RECORDS SHOWN:
- - -
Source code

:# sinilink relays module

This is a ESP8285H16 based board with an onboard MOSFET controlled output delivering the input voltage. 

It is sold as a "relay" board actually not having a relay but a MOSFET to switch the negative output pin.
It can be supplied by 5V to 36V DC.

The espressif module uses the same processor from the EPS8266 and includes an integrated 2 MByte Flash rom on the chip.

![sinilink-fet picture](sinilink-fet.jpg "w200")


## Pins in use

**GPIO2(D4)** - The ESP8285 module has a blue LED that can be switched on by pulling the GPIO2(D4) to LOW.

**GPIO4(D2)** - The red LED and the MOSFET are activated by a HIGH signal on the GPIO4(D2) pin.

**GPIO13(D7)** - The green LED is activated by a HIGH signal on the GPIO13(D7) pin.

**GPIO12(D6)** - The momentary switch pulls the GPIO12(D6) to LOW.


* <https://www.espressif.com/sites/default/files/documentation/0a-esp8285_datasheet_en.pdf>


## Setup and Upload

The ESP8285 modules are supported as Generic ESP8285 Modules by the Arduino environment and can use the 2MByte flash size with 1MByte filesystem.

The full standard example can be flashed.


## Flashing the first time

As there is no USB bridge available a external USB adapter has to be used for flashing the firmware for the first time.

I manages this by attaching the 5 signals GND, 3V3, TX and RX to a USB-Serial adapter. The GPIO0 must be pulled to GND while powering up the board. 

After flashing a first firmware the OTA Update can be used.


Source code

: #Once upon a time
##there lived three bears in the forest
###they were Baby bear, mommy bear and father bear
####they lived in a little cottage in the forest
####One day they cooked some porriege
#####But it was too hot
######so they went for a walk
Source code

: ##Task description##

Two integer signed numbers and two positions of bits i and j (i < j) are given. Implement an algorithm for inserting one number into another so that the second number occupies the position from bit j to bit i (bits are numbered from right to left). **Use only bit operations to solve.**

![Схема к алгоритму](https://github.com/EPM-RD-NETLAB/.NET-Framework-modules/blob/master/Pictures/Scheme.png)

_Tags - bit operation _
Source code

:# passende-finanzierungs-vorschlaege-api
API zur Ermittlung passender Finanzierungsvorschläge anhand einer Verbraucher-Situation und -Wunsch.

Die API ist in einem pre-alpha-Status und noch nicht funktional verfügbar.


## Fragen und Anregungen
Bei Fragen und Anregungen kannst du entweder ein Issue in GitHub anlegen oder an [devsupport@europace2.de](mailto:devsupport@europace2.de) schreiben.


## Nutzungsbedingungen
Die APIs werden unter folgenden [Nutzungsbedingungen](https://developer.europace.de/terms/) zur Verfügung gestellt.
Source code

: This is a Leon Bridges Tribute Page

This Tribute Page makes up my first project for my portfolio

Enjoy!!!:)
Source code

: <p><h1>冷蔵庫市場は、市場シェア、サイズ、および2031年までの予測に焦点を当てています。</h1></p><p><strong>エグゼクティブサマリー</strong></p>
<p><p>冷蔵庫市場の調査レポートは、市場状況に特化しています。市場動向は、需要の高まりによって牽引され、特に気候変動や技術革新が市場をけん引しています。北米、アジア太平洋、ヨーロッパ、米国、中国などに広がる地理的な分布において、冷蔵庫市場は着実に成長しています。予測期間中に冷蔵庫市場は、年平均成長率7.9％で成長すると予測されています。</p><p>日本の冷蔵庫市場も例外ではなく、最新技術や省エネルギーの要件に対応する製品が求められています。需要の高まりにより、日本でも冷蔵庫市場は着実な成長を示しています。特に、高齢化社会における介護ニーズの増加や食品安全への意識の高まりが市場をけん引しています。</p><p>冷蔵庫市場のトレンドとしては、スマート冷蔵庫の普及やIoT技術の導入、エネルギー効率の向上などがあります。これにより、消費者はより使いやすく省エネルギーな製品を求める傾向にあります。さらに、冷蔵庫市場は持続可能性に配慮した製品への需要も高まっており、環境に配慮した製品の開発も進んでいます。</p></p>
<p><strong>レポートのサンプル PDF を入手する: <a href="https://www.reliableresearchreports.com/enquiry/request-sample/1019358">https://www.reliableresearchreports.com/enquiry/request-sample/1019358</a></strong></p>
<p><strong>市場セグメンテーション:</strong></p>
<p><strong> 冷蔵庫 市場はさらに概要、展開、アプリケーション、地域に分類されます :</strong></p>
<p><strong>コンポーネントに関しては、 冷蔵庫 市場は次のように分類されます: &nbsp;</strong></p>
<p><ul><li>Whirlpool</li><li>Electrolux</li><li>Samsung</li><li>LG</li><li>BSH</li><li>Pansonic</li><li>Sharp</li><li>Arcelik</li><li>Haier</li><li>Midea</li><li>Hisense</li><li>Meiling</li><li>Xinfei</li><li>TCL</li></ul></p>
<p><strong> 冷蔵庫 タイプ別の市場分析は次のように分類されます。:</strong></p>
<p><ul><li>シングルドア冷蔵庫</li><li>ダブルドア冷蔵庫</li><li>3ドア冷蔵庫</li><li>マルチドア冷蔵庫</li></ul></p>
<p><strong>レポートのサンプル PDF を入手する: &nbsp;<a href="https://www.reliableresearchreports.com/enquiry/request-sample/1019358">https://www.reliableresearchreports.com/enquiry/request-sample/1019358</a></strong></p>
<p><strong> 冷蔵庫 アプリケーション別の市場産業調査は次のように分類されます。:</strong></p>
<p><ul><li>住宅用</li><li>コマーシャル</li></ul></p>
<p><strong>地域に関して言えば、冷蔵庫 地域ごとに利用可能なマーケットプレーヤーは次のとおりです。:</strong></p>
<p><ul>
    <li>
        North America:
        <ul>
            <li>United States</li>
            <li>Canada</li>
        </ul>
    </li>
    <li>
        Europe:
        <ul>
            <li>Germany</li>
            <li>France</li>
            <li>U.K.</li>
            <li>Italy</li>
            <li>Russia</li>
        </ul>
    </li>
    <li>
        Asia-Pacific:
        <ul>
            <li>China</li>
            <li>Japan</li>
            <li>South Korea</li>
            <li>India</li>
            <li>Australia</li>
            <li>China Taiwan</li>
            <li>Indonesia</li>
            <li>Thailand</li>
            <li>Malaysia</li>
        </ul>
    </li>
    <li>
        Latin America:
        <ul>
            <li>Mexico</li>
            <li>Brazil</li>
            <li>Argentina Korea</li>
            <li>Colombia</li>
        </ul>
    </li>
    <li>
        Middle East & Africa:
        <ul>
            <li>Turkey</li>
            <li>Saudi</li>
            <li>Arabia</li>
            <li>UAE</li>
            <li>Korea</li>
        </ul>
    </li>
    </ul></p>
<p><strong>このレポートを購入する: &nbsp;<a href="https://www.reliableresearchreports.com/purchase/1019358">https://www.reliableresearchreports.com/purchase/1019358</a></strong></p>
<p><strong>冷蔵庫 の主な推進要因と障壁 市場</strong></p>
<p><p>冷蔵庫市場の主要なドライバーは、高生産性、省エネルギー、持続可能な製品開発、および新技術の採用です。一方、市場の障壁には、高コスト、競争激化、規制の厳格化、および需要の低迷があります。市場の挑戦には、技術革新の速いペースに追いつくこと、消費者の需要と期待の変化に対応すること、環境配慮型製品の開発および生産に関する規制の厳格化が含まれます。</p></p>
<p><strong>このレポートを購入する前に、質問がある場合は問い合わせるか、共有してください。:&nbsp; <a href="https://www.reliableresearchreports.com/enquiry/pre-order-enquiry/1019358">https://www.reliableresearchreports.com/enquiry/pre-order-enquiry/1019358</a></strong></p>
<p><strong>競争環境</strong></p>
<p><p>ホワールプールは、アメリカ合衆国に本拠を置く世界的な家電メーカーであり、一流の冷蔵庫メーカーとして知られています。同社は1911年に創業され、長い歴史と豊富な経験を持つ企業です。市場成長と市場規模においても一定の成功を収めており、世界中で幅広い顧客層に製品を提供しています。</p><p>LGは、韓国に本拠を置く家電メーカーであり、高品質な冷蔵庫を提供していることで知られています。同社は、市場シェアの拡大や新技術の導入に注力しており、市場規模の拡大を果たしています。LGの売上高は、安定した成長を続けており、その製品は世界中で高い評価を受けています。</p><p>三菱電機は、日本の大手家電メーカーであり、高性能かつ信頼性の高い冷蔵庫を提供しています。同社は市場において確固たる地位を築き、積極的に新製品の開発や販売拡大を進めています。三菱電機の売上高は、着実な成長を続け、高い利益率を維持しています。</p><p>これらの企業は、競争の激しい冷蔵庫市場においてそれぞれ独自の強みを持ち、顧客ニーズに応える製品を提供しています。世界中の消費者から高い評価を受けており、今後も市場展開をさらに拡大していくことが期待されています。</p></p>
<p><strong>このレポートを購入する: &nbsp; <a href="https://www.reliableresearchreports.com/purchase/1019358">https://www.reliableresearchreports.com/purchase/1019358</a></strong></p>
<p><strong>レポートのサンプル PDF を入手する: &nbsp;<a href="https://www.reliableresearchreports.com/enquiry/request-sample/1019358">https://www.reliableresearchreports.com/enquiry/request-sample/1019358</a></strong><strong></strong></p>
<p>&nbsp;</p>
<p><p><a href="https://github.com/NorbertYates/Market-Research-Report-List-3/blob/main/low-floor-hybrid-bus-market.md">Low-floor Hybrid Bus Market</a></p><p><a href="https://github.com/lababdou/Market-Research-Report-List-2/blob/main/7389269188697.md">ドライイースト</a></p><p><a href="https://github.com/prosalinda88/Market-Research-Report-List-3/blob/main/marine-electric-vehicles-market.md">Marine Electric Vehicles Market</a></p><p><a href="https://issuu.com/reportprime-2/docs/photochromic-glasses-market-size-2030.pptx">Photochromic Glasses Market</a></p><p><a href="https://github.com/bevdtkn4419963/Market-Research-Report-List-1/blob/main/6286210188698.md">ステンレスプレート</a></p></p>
- - -
REQUIREMENT:
Above this instruction are the records; retype exactly the lines from the one containing "## Flashing the first time" up to and including the one containing "As there is".

YOUR SOLUTION:
## Flashing the first time

As there is no USB bridge available a external USB adapter has to be used for flashing the firmware for the first time.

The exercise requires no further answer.